Kekuatan Baru Bernama Komunitas
Di tengah lanskap baru ini, lanjut pria yang sudah malang melintang di dunia marketing dan komunikasi itu, komunitas muncul sebagai stakeholder dengan kekuatan sangat besar. Terutama bagi audiens generasi Z, komunitas bahkan telah menjelma ruang membentuk identitas. Kehadiran mereka, imbuhnya, menjadi kekuatan pendorong kesuksesan kampanye digital.
Fanbul mengambil contoh proyek yang pernah ia pimpin kala bekerja di Lemonilo, yaitu kolaborasi dengan grup NCT Dream, untuk menerangkan kekuatan partisipasi audiens dalam suatu kampanye digital. Dalam kampanye tersebut, terangnya, interaksi organik para penggemar merupakan “bidan” kesuksesan program. Adapun brand hanya menindaklanjuti dengan orkestrasi. “Kampanye tersebut tidak lahir dari strategi korporat yang kaku. Kami menggunakan framework partisipatif. Bukan top-down,” paparnya seraya menegaskan pentingnya riset dalam pendekatan tersebut.
Implementasi strategi dalam kampanye tersebut, lanjut Fanbul, dimulai dengan memahami motivasi unik dari setiap komunitas yang menjadi target.
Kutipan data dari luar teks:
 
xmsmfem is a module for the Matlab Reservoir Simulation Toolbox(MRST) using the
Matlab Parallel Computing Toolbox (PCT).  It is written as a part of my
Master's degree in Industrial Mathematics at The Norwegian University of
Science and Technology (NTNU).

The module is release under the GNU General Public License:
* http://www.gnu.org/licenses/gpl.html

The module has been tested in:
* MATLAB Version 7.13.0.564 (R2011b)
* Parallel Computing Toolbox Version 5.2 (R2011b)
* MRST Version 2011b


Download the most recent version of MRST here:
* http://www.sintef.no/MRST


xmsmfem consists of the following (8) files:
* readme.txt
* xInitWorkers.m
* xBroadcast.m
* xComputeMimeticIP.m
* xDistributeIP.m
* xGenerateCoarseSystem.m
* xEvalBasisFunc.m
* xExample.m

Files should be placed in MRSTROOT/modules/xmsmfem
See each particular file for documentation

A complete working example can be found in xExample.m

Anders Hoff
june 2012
Pendekatan personal yang tulus terbukti jauh lebih efektif daripada sekadar transaksi finansial. “Narasi yang menular kemudian bisa dibangun dengan kerangka kerja STEPPS,” ucapnya.
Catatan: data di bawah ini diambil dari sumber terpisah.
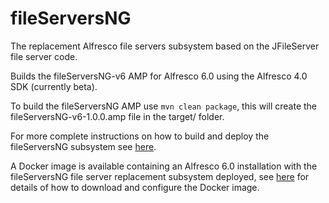 # fileServersNG
The replacement Alfresco file servers subsystem based on the JFileServer file server code. 

Builds the fileServersNG-v6 AMP for Alfresco 6.0 using the Alfresco 4.0 SDK (currently beta).

To build the fileServersNG AMP use `mvn clean package`, this will create the fileServersNG-v6-1.0.0.amp
file in the target/ folder.

For more complete instructions on how to build and deploy the fileServersNG subsystem see
[here](http://www.filesys.org/wiki/index.php/How_to_build_and_deploy_the_fileServersNG_subsystem).

A Docker image is available containing an Alfresco 6.0 installation with the fileServersNG file server
replacement subsystem deployed, see [here](http://www.filesys.org/wiki/index.php/Using_the_fileServersNG_Docker_Image)
for details of how to download and configure the Docker image.

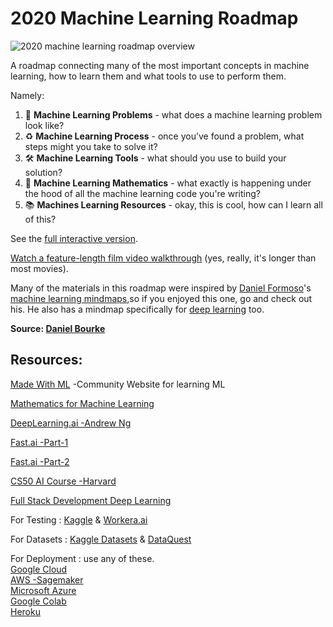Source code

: # 2020 Machine Learning Roadmap

![2020 machine learning roadmap overview](https://raw.githubusercontent.com/mavericktk/machine-learning-roadmap/master/2020-ml-roadmap-overview.png?)

A roadmap connecting many of the most important concepts in machine learning, how to learn them and what tools to use to perform them.

Namely:

1. 🤔 **Machine Learning Problems** - what does a machine learning problem look like?
2. ♻️ **Machine Learning Process** - once you’ve found a problem, what steps might you take to solve it?
3. 🛠 **Machine Learning Tools** - what should you use to build your solution?
4. 📘 **Machine Learning Mathematics** - what exactly is happening under the hood of all the machine learning code you're writing?
5. 📚 **Machines Learning Resources** - okay, this is cool, how can I learn all of this?

See the [full interactive version](https://whimsical.com/Ep3ctj78dihGyGysZXMbt3).

[Watch a feature-length film video walkthrough](https://youtu.be/pHiMN_gy9mk) (yes, really, it's longer than most movies).

Many of the materials in this roadmap were inspired by [Daniel Formoso](https://github.com/dformoso)'s [machine learning mindmaps](https://github.com/dformoso/machine-learning-mindmap),so if you enjoyed this one, go and check out his. He also has a mindmap specifically for [deep learning](https://github.com/dformoso/deeplearning-mindmap) too.

**Source: [Daniel Bourke](https://github.com/mrdbourke/machine-learning-roadmap)**

## Resources:

  [Made With ML](https://madewithml.com/) -Community Website for learning ML
  
  [Mathematics for Machine Learning](https://github.com/MaverickTK/MachineLearning/blob/main/Maths%20of%20ML.pdf) 
  
  [DeepLearning.ai -Andrew Ng](https://www.deeplearning.ai/)
  
  [Fast.ai -Part-1](https://course.fast.ai/)
  
  [Fast.ai -Part-2](https://course19.fast.ai/part2)
  
  [CS50 AI Course -Harvard](https://cs50.harvard.edu/ai/2020/)
  
  [Full Stack Development Deep Learning](https://course.fullstackdeeplearning.com/)
  
  For Testing : [Kaggle](https://www.kaggle.com/) & [Workera.ai](https://workera.ai/)
  
  For Datasets : [Kaggle Datasets](https://www.kaggle.com/datasets?fileType=csv) & [DataQuest](https://www.dataquest.io/)
  
  For Deployment : use any of these. <br>[Google Cloud](https://cloud.google.com/) <br>
                   [AWS -Sagemaker](https://aws.amazon.com/sagemaker/) <br>
                   [Microsoft Azure](https://azure.microsoft.com/en-in/) <br>
                   [Google Colab](https://colab.research.google.com/) <br>
                   [Heroku](https://www.heroku.com/) <br>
Kerangka kerja yang termuat dalam buku Contagious (2019) karya Jonah Berger itu menekankan pada aspek Social Currency, Triggers, Emotion, Public, Practical Value, dan Stories. “Dengan menerapkan prinsip-prinsip ini, sebuah kampanye digital dapat menciptakan narasi yang relevan, emosional, dan mudah dibagikan oleh audiens,” imbuhnya.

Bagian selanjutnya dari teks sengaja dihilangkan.